The search is written in a pluggable way, but it only supports MySQL full-text at this point. Sphinx is planned as it's a must have for any reasonable large board.
 
It's mostly using InnoDB. It actually uses transactions for a lot of the writes. At the very least, it's helpful when I mess something up in development. :) There are a few MyISAM/memory tables where it makes sense.

No replication support in its current state.

There is a caching system in, though it hasn't been exercised much. There are various places that want to take advantage of it, but we need to deal with cache expiration/updating.

Don't really need to worry about mod_rewrite too much - it basically just redirects everything and deals with it in code. Or you could not use it. The only difference is "index.php?" (or just "?" if we make a small change).

The search is written in a pluggable way, but it only supports MySQL full-text at this point. Sphinx is planned as it's a must have for any reasonable large board.

Will InnoDB be a requirement?
 
Any web server that plays well with PHP and MySQL will do just fine.

I've read that APC is recommended btw. So caching is encouraged under the hood.
 
Any web server that plays well with PHP and MySQL will do just fine.

I've read that APC is recommended btw. So caching is encouraged under the hood.

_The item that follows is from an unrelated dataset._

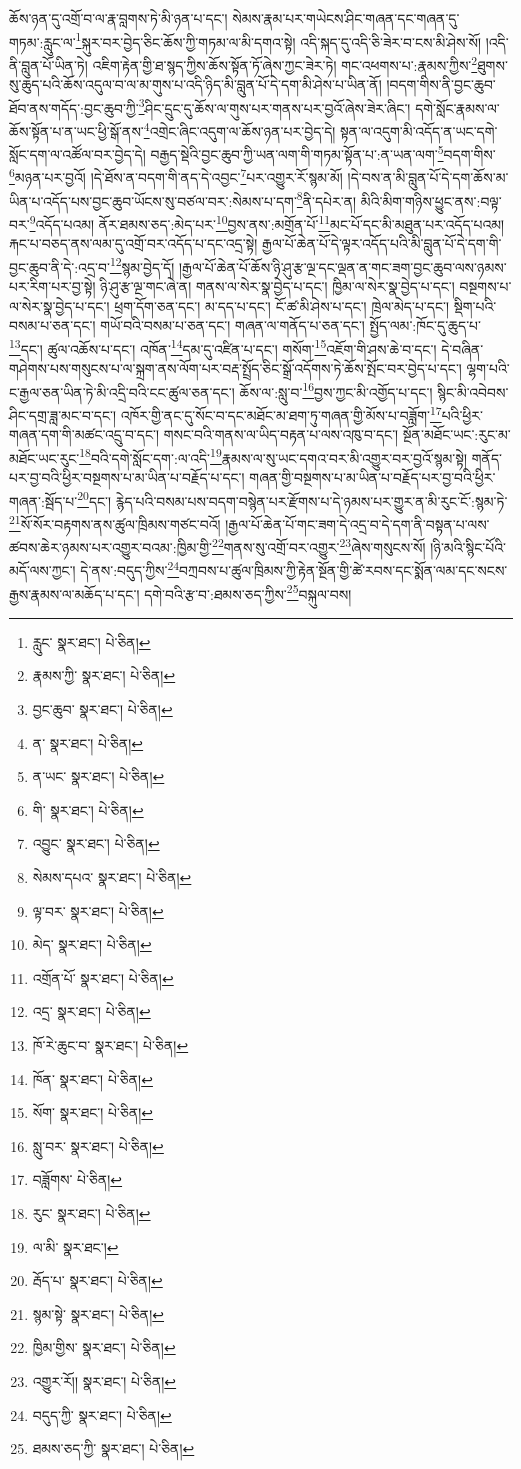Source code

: ཆོས་ཉན་དུ་འགྲོ་བ་ལ་རྣ་བླགས་ཏེ་མི་ཉན་པ་དང་། སེམས་རྣམ་པར་གཡེངས་ཤིང་གཞན་དང་གཞན་དུ་གཏམ་:རླུང་ལ་\footnote{རླུང་  སྣར་ཐང་།  པེ་ཅིན། }སྐུར་བར་བྱེད་ཅིང་ཆོས་ཀྱི་གཏམ་ལ་མི་དགའ་སྟེ། འདི་སྐད་དུ་འདི་ཅི་ཟེར་བ་ངས་མི་ཤེས་སོ། །འདི་ནི་བླུན་པོ་ཡིན་ཏེ། འཇིག་རྟེན་གྱི་ཐ་སྙད་ཀྱིས་ཆོས་སྟོན་ཏོ་ཞེས་ཀྱང་ཟེར་ཏེ། གང་འཕགས་པ་:རྣམས་ཀྱིས་\footnote{རྣམས་ཀྱི་  སྣར་ཐང་།  པེ་ཅིན། }ཐུགས་སུ་ཆུད་པའི་ཆོས་འདུལ་བ་ལ་མ་གུས་པ་འདི་ཉིད་མི་བླུན་པོ་དེ་དག་མི་ཤེས་པ་ཡིན་ནོ། །བདག་གིས་ནི་བྱང་ཆུབ་ཐོབ་ནས་གདོད་:བྱང་ཆུབ་ཀྱི་\footnote{བྱང་ཆུབ་  སྣར་ཐང་།  པེ་ཅིན། }ཤིང་དྲུང་དུ་ཆོས་ལ་གུས་པར་གནས་པར་བྱའོ་ཞེས་ཟེར་ཞིང་། དགེ་སློང་རྣམས་ལ་ཆོས་སྟོན་པ་ན་ཡང་ཕྱི་སྒོ་ནས་\footnote{ན་  སྣར་ཐང་།  པེ་ཅིན། }འགྲེང་ཞིང་འདུག་ལ་ཆོས་ཉན་པར་བྱེད་དེ། སྟན་ལ་འདུག་མི་འདོད་ན་ཡང་དགེ་སློང་དག་ལ་འཚོལ་བར་བྱེད་དེ། བརྒྱད་སྡེའི་བྱང་ཆུབ་ཀྱི་ཡན་ལག་གི་གཏམ་སྟོན་པ་:ན་ཡན་ལག་\footnote{ན་ཡང་  སྣར་ཐང་།  པེ་ཅིན། }བདག་གིས་\footnote{གི་  སྣར་ཐང་།  པེ་ཅིན། }མཉན་པར་བྱའོ། །དེ་ཐོས་ན་བདག་གི་ནད་དེ་འབྱང་\footnote{འབྱུང་  སྣར་ཐང་།  པེ་ཅིན། }པར་འགྱུར་རོ་སྙམ་མོ། །དེ་བས་ན་མི་བླུན་པོ་དེ་དག་ཆོས་མ་ཡིན་པ་འདོད་པས་བྱང་ཆུབ་ཡོངས་སུ་བཙལ་བར་:སེམས་པ་དག་\footnote{སེམས་དཔའ་  སྣར་ཐང་།  པེ་ཅིན། }ནི་དཔེར་ན། མིའི་མིག་གཉིས་ཕྱུང་ནས་:བལྟ་བར་\footnote{ལྟ་བར་  སྣར་ཐང་།  པེ་ཅིན། }འདོད་པའམ། ནོར་ཐམས་ཅད་:མེད་པར་\footnote{མེད་  སྣར་ཐང་།  པེ་ཅིན། }བྱས་ནས་:མགྲོན་པོ་\footnote{འགྲོན་པོ་  སྣར་ཐང་།  པེ་ཅིན། }མང་པོ་དང་མི་མཐུན་པར་འདོད་པའམ། རྐང་པ་བཅད་ནས་ལམ་དུ་འགྲོ་བར་འདོད་པ་དང་འདྲ་སྟེ། རྒྱལ་པོ་ཆེན་པོ་དེ་ལྟར་འདོད་པའི་མི་བླུན་པོ་དེ་དག་གི་བྱང་ཆུབ་ནི་དེ་:འདྲ་བ་\footnote{འདྲ་  སྣར་ཐང་།  པེ་ཅིན། }སྙམ་བྱེད་དོ། །རྒྱལ་པོ་ཆེན་པོ་ཆོས་ཉི་ཤུ་རྩ་ལྔ་དང་ལྡན་ན་གང་ཟག་བྱང་ཆུབ་ལས་ཉམས་པར་རིག་པར་བྱ་སྟེ། ཉི་ཤུ་རྩ་ལྔ་གང་ཞེ་ན། གནས་ལ་སེར་སྣ་བྱེད་པ་དང་། ཁྱིམ་ལ་སེར་སྣ་བྱེད་པ་དང་། བསྔགས་པ་ལ་སེར་སྣ་བྱེད་པ་དང་། ཕྲག་དོག་ཅན་དང་། མ་དད་པ་དང་། ངོ་ཚ་མི་ཤེས་པ་དང་། ཁྲེལ་མེད་པ་དང་། སྡིག་པའི་བསམ་པ་ཅན་དང་། གཡོ་བའི་བསམ་པ་ཅན་དང་། གཞན་ལ་གནོད་པ་ཅན་དང་། སྤྱོད་ལམ་:ཁོང་དུ་ཆུད་པ་\footnote{ཁོ་རེ་ཆུང་བ་  སྣར་ཐང་།  པེ་ཅིན། }དང་། ཚུལ་འཆོས་པ་དང་། འཁོན་\footnote{ཁོན་  སྣར་ཐང་།  པེ་ཅིན། }དམ་དུ་འཛིན་པ་དང་། གསོག་\footnote{སོག་  སྣར་ཐང་།  པེ་ཅིན། }འཇོག་གི་ཤས་ཆེ་བ་དང་། དེ་བཞིན་གཤེགས་པས་གསུངས་པ་ལ་སྐྲག་ནས་ལོག་པར་བརྡ་སྤྲོད་ཅིང་སྒྲོ་འདོགས་ཏེ་ཆོས་སྤོང་བར་བྱེད་པ་དང་། ལྷག་པའི་ང་རྒྱལ་ཅན་ཡིན་ཏེ་མི་འདྲི་བའི་ངང་ཚུལ་ཅན་དང་། ཆོས་ལ་:སླུ་བ་\footnote{སླུ་བར་  སྣར་ཐང་།  པེ་ཅིན། }བྱས་ཀྱང་མི་འགྱོད་པ་དང་། སྙིང་མི་འབེབས་ཤིང་དགྲ་ཟླ་མང་བ་དང་། འཁོར་གྱི་ནང་དུ་སོང་བ་དང་མཐོང་མ་ཐག་ཏུ་གཞན་གྱི་མོས་པ་བཟློག་\footnote{བཟློགས་  པེ་ཅིན། }པའི་ཕྱིར་གཞན་དག་གི་མཚང་འདྲུ་བ་དང་། གསང་བའི་གནས་ལ་ཡིད་བརྟན་པ་ལས་འཁུ་བ་དང་། སྔོན་མཐོང་ཡང་:རུང་མ་མཐོང་ཡང་རུང་\footnote{རུང་  སྣར་ཐང་།  པེ་ཅིན། }བའི་དགེ་སློང་དག་:ལ་འདི་\footnote{ལ་མི་  སྣར་ཐང་། }རྣམས་ལ་སུ་ཡང་དགའ་བར་མི་འགྱུར་བར་བྱའོ་སྙམ་སྟེ། གནོད་པར་བྱ་བའི་ཕྱིར་བསྔགས་པ་མ་ཡིན་པ་བརྗོད་པ་དང་། གཞན་གྱི་བསྔགས་པ་མ་ཡིན་པ་བརྗོད་པར་བྱ་བའི་ཕྱིར་གཞན་:སྦོད་པ་\footnote{རྦོད་པ་  སྣར་ཐང་།  པེ་ཅིན། }དང་། རྙེད་པའི་བསམ་པས་བདག་བསྙེན་པར་རྫོགས་པ་དེ་ཉམས་པར་གྱུར་ན་མི་རུང་ངོ་:སྙམ་ཏེ་\footnote{སྙམ་སྟེ་  སྣར་ཐང་།  པེ་ཅིན། }སོ་སོར་བརྟགས་ནས་ཚུལ་ཁྲིམས་གཙང་བའོ། །རྒྱལ་པོ་ཆེན་པོ་གང་ཟག་དེ་འདྲ་བ་དེ་དག་ནི་བསྟན་པ་ལས་ཚབས་ཆེར་ཉམས་པར་འགྱུར་བའམ་:ཁྱིམ་གྱི་\footnote{ཁྱིམ་གྱིས་  སྣར་ཐང་།  པེ་ཅིན། }གནས་སུ་འགྲོ་བར་འགྱུར་\footnote{འགྱུར་རོ།།  སྣར་ཐང་།  པེ་ཅིན། }ཞེས་གསུངས་སོ། །ཉི་མའི་སྙིང་པོའི་མདོ་ལས་ཀྱང་། དེ་ནས་:བདུད་ཀྱིས་\footnote{བདུད་ཀྱི་  སྣར་ཐང་།  པེ་ཅིན། }བཀྲབས་པ་ཚུལ་ཁྲིམས་ཀྱི་རྟེན་སྔོན་གྱི་ཚེ་རབས་དང་སྨོན་ལམ་དང་སངས་རྒྱས་རྣམས་ལ་མཆོད་པ་དང་། དགེ་བའི་རྩ་བ་:ཐམས་ཅད་ཀྱིས་\footnote{ཐམས་ཅད་ཀྱི་  སྣར་ཐང་།  པེ་ཅིན། }བསྐུལ་བས།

I wonder if, on Windows, using Wincache for PHP caching and APC as a datastore might speed things up, or slow things down. I'd like to test this.
 
Wincache AND APC?

Both are opcode cachers, aren't they? Why would you want to run both of them?

Well, if configured, Wincache could be the op-code, and APC the datastore, however, with Wincache 1.1 released, I only have the need for Wincache, as it too has a datastore, which I'd like to see XenForo making use of.
 
Ok, I pledge that if XenForo doesn't come with Wincache support, I will personally write in Wincache support, and yes, I bumped this thread, because there's no point making a new one.
The API is extremely similar to APC, such that only a replacement of apc_store with wincache_ucache_set will work.
 
Ok, I pledge that if XenForo doesn't come with Wincache support, I will personally write in Wincache support, and yes, I bumped this thread, because there's no point making a new one.
The API is extremely similar to APC, such that only a replacement of apc_store with wincache_ucache_set will work.

When I was using Windows, APC was at least as fast.